_Task brief:_ Please copy all of the data that follows exactly, leaving any pictures out.

_Data to examine:_
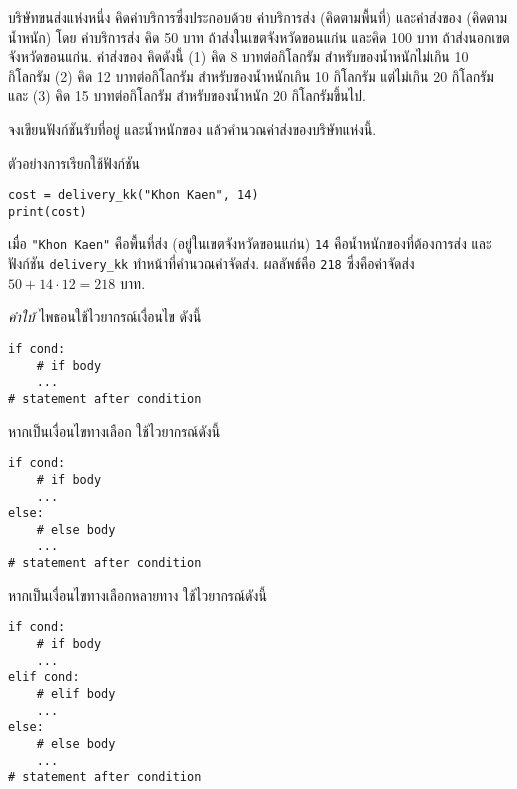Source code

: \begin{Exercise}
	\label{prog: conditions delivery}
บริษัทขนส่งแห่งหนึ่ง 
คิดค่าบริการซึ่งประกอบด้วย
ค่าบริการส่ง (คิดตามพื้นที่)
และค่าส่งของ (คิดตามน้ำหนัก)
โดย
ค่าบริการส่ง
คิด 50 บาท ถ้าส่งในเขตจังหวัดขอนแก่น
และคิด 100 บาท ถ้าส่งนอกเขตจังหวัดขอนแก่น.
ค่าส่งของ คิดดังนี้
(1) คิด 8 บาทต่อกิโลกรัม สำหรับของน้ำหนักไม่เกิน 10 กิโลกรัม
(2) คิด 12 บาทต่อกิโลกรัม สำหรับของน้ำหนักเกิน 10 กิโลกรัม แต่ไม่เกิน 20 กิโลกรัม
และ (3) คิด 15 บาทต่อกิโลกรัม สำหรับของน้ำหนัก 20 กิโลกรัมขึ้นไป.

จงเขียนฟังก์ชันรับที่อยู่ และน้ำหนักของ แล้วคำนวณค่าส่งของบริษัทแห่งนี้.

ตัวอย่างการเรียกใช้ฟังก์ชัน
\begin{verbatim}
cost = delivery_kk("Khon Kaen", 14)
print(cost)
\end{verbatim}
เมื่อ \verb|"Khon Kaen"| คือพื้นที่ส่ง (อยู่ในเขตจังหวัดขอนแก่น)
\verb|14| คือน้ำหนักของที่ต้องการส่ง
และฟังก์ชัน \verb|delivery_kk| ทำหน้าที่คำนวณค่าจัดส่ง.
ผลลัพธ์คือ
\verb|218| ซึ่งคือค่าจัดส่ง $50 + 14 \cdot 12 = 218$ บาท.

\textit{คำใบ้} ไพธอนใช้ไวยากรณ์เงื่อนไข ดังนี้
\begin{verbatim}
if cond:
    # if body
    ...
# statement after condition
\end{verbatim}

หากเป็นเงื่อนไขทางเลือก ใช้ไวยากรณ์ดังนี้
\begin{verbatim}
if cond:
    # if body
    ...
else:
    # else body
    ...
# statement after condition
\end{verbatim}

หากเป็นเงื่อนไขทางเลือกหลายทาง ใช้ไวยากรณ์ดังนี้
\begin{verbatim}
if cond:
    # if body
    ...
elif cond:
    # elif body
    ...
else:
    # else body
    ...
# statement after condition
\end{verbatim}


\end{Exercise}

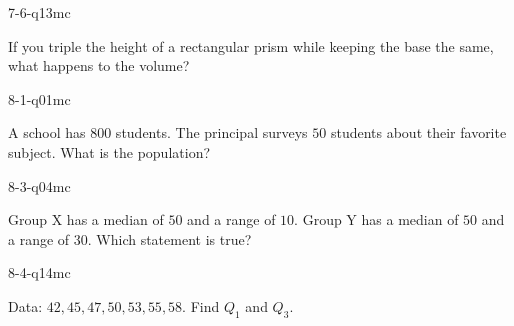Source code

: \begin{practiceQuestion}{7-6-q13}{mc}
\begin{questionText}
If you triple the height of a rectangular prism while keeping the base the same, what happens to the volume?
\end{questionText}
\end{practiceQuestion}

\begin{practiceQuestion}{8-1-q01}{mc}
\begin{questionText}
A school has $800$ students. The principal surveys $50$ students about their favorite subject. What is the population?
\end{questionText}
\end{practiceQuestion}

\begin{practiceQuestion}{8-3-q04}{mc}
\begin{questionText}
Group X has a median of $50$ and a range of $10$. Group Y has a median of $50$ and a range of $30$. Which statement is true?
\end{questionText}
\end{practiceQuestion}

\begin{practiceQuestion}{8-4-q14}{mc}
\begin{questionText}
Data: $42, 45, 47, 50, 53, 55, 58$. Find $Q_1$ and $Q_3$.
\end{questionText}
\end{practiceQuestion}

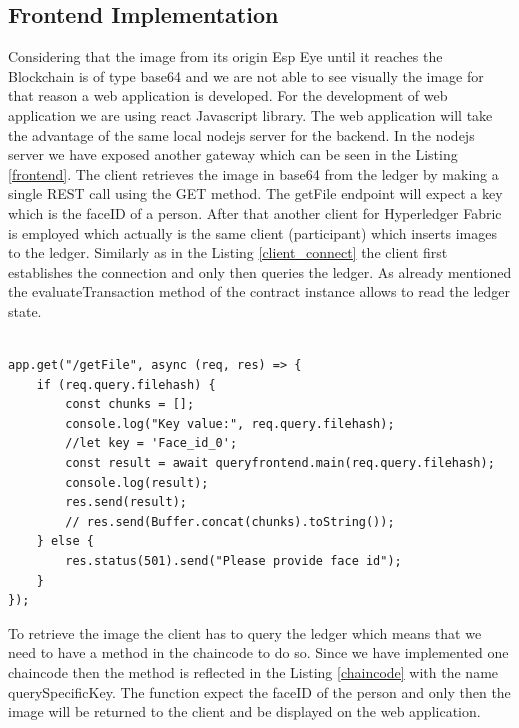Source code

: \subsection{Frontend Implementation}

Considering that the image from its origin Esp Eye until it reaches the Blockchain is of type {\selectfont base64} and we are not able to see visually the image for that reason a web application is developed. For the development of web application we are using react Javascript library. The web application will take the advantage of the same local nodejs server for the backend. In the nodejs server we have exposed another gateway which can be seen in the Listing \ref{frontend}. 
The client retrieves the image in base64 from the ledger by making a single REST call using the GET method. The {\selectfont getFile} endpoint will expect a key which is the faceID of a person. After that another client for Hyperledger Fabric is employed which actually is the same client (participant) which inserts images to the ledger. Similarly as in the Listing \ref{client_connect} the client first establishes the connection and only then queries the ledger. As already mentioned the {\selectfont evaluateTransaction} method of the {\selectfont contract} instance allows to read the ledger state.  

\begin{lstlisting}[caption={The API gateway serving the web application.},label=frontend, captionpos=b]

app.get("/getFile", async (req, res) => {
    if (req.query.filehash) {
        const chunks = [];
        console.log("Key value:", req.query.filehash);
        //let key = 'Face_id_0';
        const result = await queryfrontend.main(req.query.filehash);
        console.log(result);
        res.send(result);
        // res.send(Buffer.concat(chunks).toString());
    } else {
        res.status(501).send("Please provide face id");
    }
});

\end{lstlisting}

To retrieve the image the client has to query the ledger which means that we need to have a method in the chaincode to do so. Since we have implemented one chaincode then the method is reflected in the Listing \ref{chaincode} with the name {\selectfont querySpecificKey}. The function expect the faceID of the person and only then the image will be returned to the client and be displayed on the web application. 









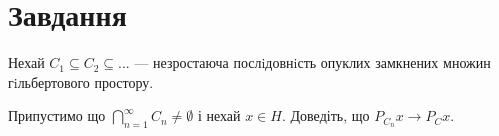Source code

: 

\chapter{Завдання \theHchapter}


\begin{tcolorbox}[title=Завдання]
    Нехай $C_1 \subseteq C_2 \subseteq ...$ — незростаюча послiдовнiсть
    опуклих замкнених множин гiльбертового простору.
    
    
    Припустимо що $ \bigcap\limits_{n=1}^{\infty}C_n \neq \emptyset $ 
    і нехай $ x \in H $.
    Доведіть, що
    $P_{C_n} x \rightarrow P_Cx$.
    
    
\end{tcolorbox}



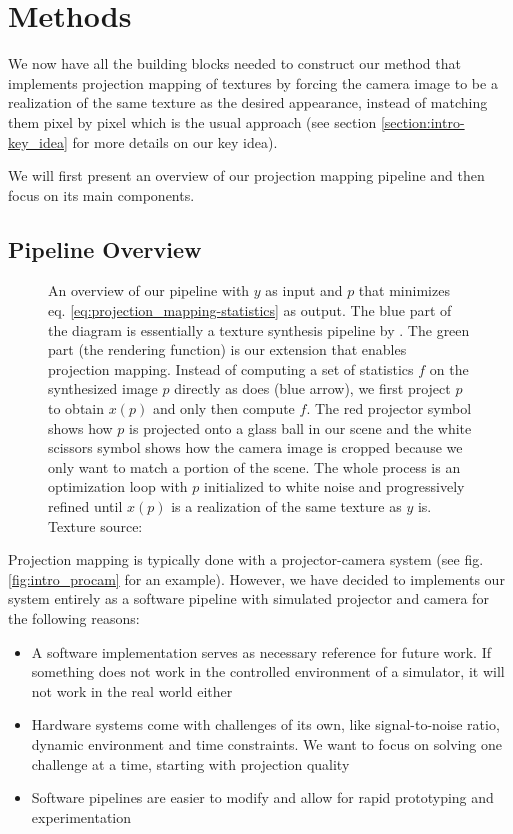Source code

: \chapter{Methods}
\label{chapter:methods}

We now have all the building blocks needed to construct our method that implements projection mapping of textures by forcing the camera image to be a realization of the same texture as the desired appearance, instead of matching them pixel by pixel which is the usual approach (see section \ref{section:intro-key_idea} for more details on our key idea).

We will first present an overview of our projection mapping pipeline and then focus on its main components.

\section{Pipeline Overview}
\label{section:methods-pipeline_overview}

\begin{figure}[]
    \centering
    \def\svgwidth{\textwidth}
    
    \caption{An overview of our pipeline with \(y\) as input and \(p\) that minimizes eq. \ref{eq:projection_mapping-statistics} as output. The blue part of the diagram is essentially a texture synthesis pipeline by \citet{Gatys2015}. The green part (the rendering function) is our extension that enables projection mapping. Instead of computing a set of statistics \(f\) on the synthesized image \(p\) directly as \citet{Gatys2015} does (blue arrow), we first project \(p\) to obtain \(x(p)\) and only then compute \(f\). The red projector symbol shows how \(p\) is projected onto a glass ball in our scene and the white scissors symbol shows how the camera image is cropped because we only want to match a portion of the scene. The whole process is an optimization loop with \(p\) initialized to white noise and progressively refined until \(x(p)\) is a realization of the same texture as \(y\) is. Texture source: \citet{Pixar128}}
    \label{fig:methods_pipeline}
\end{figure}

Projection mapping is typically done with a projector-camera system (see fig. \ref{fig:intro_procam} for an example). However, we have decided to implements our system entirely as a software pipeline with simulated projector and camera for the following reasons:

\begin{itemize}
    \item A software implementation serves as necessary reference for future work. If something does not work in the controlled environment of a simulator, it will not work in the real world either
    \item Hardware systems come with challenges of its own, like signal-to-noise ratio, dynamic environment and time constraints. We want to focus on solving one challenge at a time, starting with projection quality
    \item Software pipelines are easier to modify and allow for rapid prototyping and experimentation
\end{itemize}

_Task answer:_
Source code

: \begin{Exercise}
	\label{prog: conditions delivery}
บริษัทขนส่งแห่งหนึ่ง 
คิดค่าบริการซึ่งประกอบด้วย
ค่าบริการส่ง (คิดตามพื้นที่)
และค่าส่งของ (คิดตามน้ำหนัก)
โดย
ค่าบริการส่ง
คิด 50 บาท ถ้าส่งในเขตจังหวัดขอนแก่น
และคิด 100 บาท ถ้าส่งนอกเขตจังหวัดขอนแก่น.
ค่าส่งของ คิดดังนี้
(1) คิด 8 บาทต่อกิโลกรัม สำหรับของน้ำหนักไม่เกิน 10 กิโลกรัม
(2) คิด 12 บาทต่อกิโลกรัม สำหรับของน้ำหนักเกิน 10 กิโลกรัม แต่ไม่เกิน 20 กิโลกรัม
และ (3) คิด 15 บาทต่อกิโลกรัม สำหรับของน้ำหนัก 20 กิโลกรัมขึ้นไป.

จงเขียนฟังก์ชันรับที่อยู่ และน้ำหนักของ แล้วคำนวณค่าส่งของบริษัทแห่งนี้.

ตัวอย่างการเรียกใช้ฟังก์ชัน
\begin{verbatim}
cost = delivery_kk("Khon Kaen", 14)
print(cost)
\end{verbatim}
เมื่อ \verb|"Khon Kaen"| คือพื้นที่ส่ง (อยู่ในเขตจังหวัดขอนแก่น)
\verb|14| คือน้ำหนักของที่ต้องการส่ง
และฟังก์ชัน \verb|delivery_kk| ทำหน้าที่คำนวณค่าจัดส่ง.
ผลลัพธ์คือ
\verb|218| ซึ่งคือค่าจัดส่ง $50 + 14 \cdot 12 = 218$ บาท.

\textit{คำใบ้} ไพธอนใช้ไวยากรณ์เงื่อนไข ดังนี้
\begin{verbatim}
if cond:
    # if body
    ...
# statement after condition
\end{verbatim}

หากเป็นเงื่อนไขทางเลือก ใช้ไวยากรณ์ดังนี้
\begin{verbatim}
if cond:
    # if body
    ...
else:
    # else body
    ...
# statement after condition
\end{verbatim}

หากเป็นเงื่อนไขทางเลือกหลายทาง ใช้ไวยากรณ์ดังนี้
\begin{verbatim}
if cond:
    # if body
    ...
elif cond:
    # elif body
    ...
else:
    # else body
    ...
# statement after condition
\end{verbatim}


\end{Exercise}

Source code

: \begin{practiceQuestion}{7-6-q13}{mc}
\begin{questionText}
If you triple the height of a rectangular prism while keeping the base the same, what happens to the volume?
\end{questionText}
\end{practiceQuestion}

\begin{practiceQuestion}{8-1-q01}{mc}
\begin{questionText}
A school has $800$ students. The principal surveys $50$ students about their favorite subject. What is the population?
\end{questionText}
\end{practiceQuestion}

\begin{practiceQuestion}{8-3-q04}{mc}
\begin{questionText}
Group X has a median of $50$ and a range of $10$. Group Y has a median of $50$ and a range of $30$. Which statement is true?
\end{questionText}
\end{practiceQuestion}

\begin{practiceQuestion}{8-4-q14}{mc}
\begin{questionText}
Data: $42, 45, 47, 50, 53, 55, 58$. Find $Q_1$ and $Q_3$.
\end{questionText}
\end{practiceQuestion}

Source code

: \subsection{Frontend Implementation}

Considering that the image from its origin Esp Eye until it reaches the Blockchain is of type {\selectfont base64} and we are not able to see visually the image for that reason a web application is developed. For the development of web application we are using react Javascript library. The web application will take the advantage of the same local nodejs server for the backend. In the nodejs server we have exposed another gateway which can be seen in the Listing \ref{frontend}. 
The client retrieves the image in base64 from the ledger by making a single REST call using the GET method. The {\selectfont getFile} endpoint will expect a key which is the faceID of a person. After that another client for Hyperledger Fabric is employed which actually is the same client (participant) which inserts images to the ledger. Similarly as in the Listing \ref{client_connect} the client first establishes the connection and only then queries the ledger. As already mentioned the {\selectfont evaluateTransaction} method of the {\selectfont contract} instance allows to read the ledger state.  

\begin{lstlisting}[caption={The API gateway serving the web application.},label=frontend, captionpos=b]

app.get("/getFile", async (req, res) => {
    if (req.query.filehash) {
        const chunks = [];
        console.log("Key value:", req.query.filehash);
        //let key = 'Face_id_0';
        const result = await queryfrontend.main(req.query.filehash);
        console.log(result);
        res.send(result);
        // res.send(Buffer.concat(chunks).toString());
    } else {
        res.status(501).send("Please provide face id");
    }
});

\end{lstlisting}

To retrieve the image the client has to query the ledger which means that we need to have a method in the chaincode to do so. Since we have implemented one chaincode then the method is reflected in the Listing \ref{chaincode} with the name {\selectfont querySpecificKey}. The function expect the faceID of the person and only then the image will be returned to the client and be displayed on the web application. 









Source code

: 

\chapter{Завдання \theHchapter}


\begin{tcolorbox}[title=Завдання]
    Нехай $C_1 \subseteq C_2 \subseteq ...$ — незростаюча послiдовнiсть
    опуклих замкнених множин гiльбертового простору.
    
    
    Припустимо що $ \bigcap\limits_{n=1}^{\infty}C_n \neq \emptyset $ 
    і нехай $ x \in H $.
    Доведіть, що
    $P_{C_n} x \rightarrow P_Cx$.
    
    
\end{tcolorbox}



Source code

: \chapter{Methods}
\label{chapter:methods}

We now have all the building blocks needed to construct our method that implements projection mapping of textures by forcing the camera image to be a realization of the same texture as the desired appearance, instead of matching them pixel by pixel which is the usual approach (see section \ref{section:intro-key_idea} for more details on our key idea).

We will first present an overview of our projection mapping pipeline and then focus on its main components.

\section{Pipeline Overview}
\label{section:methods-pipeline_overview}

\begin{figure}[]
    \centering
    \def\svgwidth{\textwidth}
    
    \caption{An overview of our pipeline with \(y\) as input and \(p\) that minimizes eq. \ref{eq:projection_mapping-statistics} as output. The blue part of the diagram is essentially a texture synthesis pipeline by \citet{Gatys2015}. The green part (the rendering function) is our extension that enables projection mapping. Instead of computing a set of statistics \(f\) on the synthesized image \(p\) directly as \citet{Gatys2015} does (blue arrow), we first project \(p\) to obtain \(x(p)\) and only then compute \(f\). The red projector symbol shows how \(p\) is projected onto a glass ball in our scene and the white scissors symbol shows how the camera image is cropped because we only want to match a portion of the scene. The whole process is an optimization loop with \(p\) initialized to white noise and progressively refined until \(x(p)\) is a realization of the same texture as \(y\) is. Texture source: \citet{Pixar128}}
    \label{fig:methods_pipeline}
\end{figure}

Projection mapping is typically done with a projector-camera system (see fig. \ref{fig:intro_procam} for an example). However, we have decided to implements our system entirely as a software pipeline with simulated projector and camera for the following reasons:

\begin{itemize}
    \item A software implementation serves as necessary reference for future work. If something does not work in the controlled environment of a simulator, it will not work in the real world either
    \item Hardware systems come with challenges of its own, like signal-to-noise ratio, dynamic environment and time constraints. We want to focus on solving one challenge at a time, starting with projection quality
    \item Software pipelines are easier to modify and allow for rapid prototyping and experimentation
\end{itemize}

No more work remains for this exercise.